Description of the task: Please reproduce the records below exactly, omitting any pictures they contain.

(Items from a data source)

▶

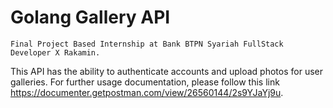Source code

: # Golang Gallery API

```
Final Project Based Internship at Bank BTPN Syariah FullStack Developer X Rakamin.
```

This API has the ability to authenticate accounts and upload photos for user galleries. For further usage documentation, please follow this link https://documenter.getpostman.com/view/26560144/2s9YJaYj9u.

◀

Answer to the problem:
Source code

: # Golang Gallery API

```
Final Project Based Internship at Bank BTPN Syariah FullStack Developer X Rakamin.
```

This API has the ability to authenticate accounts and upload photos for user galleries. For further usage documentation, please follow this link https://documenter.getpostman.com/view/26560144/2s9YJaYj9u.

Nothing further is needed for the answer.